Evidence-Based Review
In most EDs, when “formal” ultrasound is traditionally ordered, it is actually performed in the department of radiology. This requires (1) time to transport the patient out of the ED, (2) a sonographer available to obtain the images, and (3) a radiologist to interpret the study. Ultimately, the combination of these factors postpones the diagnosis, delays definitive care, and increase the patient’s length of stay.4 As an alternative to formal ultrasound, many EPs have learned how to perform and interpret ultrasound images at the patient’s bedside. As early as 1989, a number of small studies suggested that EPs were able to perform ultrasound for ectopic pregnancies with high sensitivity.3 When previous studies from multiple institutions are compiled to increase the sample size (N = 2057), it is estimated that EPs have a pooled sensitivity of 99.3% when diagnosing ectopic pregnancies at the bedside. Sensitivity is defined as the proportion of bedside ultrasound images demonstrating a true absence of definitive intrauterine pregnancy (IUP) in patients with ectopic pregnancies.4
Multiple retrospective and prospective studies from the late 1990s and early 2000s have reported that when compared with formal imaging, the use of bedside ultrasound to evaluate first trimester bleeding reduced length of stay in the ED by a mean time of 48 to 169 minutes. Time of day, day of the week, and whether ultrasound technicians were in house 24 hours a day were some of the factors that had an impact on the length of stay.5 Finally, based on two separate studies from the early 2000s, bedside ultrasound performed by EPs saved an estimated $229 to $1244 per ED visit when compared with patients who underwent radiology-performed ultrasound. In some cases this was a 40% savings in billed charges.5 Literature from the past 20 years has and continues to demonstrate that ultrasound performed by an EP to evaluate for ectopic pregnancies is feasible, fast, and accurate. Bedside ultrasound in symptomatic first trimester pregnant patients has high sensitivity in ruling out ectopic pregnancy, speeds time to diagnosis, and decreases true costs.
How to Scan
Transabdominal Technique
In the sagittal view, in which the uterus is seen in its long axis, the probe is placed just superior to the pubic symphysis with the indicator pointed toward the patient’s head. The anterior-most organ on screen is the fluid-filled, triangular-shaped bladder. Just posterior to the bladder is the pear-shaped uterus. The uterus more commonly lies in an anteverted position, with the fundus pointed toward the anterior abdominal wall, but it may also be seen in a retroverted lie with the fundus pointing posteriorly toward the spine. The endometrial stripe serves as the landmark for identifying the longitudinal uterus in the midline. The endometrial stripe is a result of the endometrial mucosal lining coming together to form a hyperechoic, curvilinear line that continues as the cervical stripe more inferiorly (Fig. 120.1, A and B). After the midline of the longitudinal uterus is identified, the probe is panned from side to side to evaluate the entire width of the uterus. Much of the hyperechoic area surrounding the uterus is the bowel and rectum, which are poorly defined because of their solid and gas contents.
Endovaginal Technique
The arrival of endovaginal transducers in the 1980s significantly improved the quality of ultrasound imaging in female patients. Simplified, the engineering design placed an ultrasound transducer on the end of a stick that could be inserted into the vaginal vault. This permits the transducer scanning head to be in close proximity to the pelvic organs, which has several important implications in ultrasound imaging. First, there is a clearer path to transmit and receive echoes, and second, the shorter distance between the transducer and the pelvic organs allows higher transducer frequencies to be used.6 In contrast to the transabdominal approach, the quality of images from an endovaginal approach is enhanced with an empty bladder because of less distortion of the pelvic anatomy.
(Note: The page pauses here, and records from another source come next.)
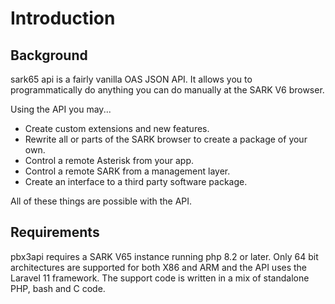 # Introduction
## Background
sark65 api is a fairly vanilla OAS JSON API. It allows you to programmatically do anything you can do manually at the SARK V6 browser. <br/>

Using the API you may...

* Create custom extensions and new features. 
* Rewrite all or parts of the SARK browser to create a package of your own. 
* Control a remote Asterisk from your app. 
* Control a remote SARK from a management layer.
* Create an interface to a third party software package. 

All of these things are possible with the API.

## Requirements
pbx3api requires a SARK V65 instance running php 8.2 or later.  Only 64 bit architectures are supported for both X86 and ARM and the API uses the Laravel 11 framework. The support code is written in a mix of standalone PHP, bash and C code.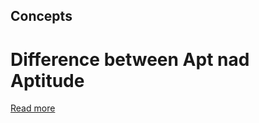 ## Concepts

# Difference between Apt nad Aptitude

[Read more](https://www.tecmint.com/difference-between-apt-and-aptitude/)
For the sagittal view, the transducer is inserted so that the indicator is straight up and down, with the body sliced into left and right halves. Even after voiding, the bladder usually retains a small amount of fluid, which enables this anechoic structure to be used as a landmark in endovaginal imaging. After initially placing the probe into the vaginal vault, the bladder or uterus (or both) may not initially be visible. To look for these structures, the handle of the probe should be brought down and the footprint of the probe tilted more anteriorly and angled up to get the uterus in its full, longitudinal (sagittal) plane. In this plane, the anterior-most structure is a sliver of bladder, the pear-shaped uterus is posterior to the bladder, and the more hyperechoic bowel and rectum surround the uterus (Fig. 120.2, A to C). As in transabdominal imaging, the endometrial stripe serves as the landmark for identifying the longitudinal uterus in its midline. Once it is identified, the uterus should be interrogated along its entire width by fanning from side to side.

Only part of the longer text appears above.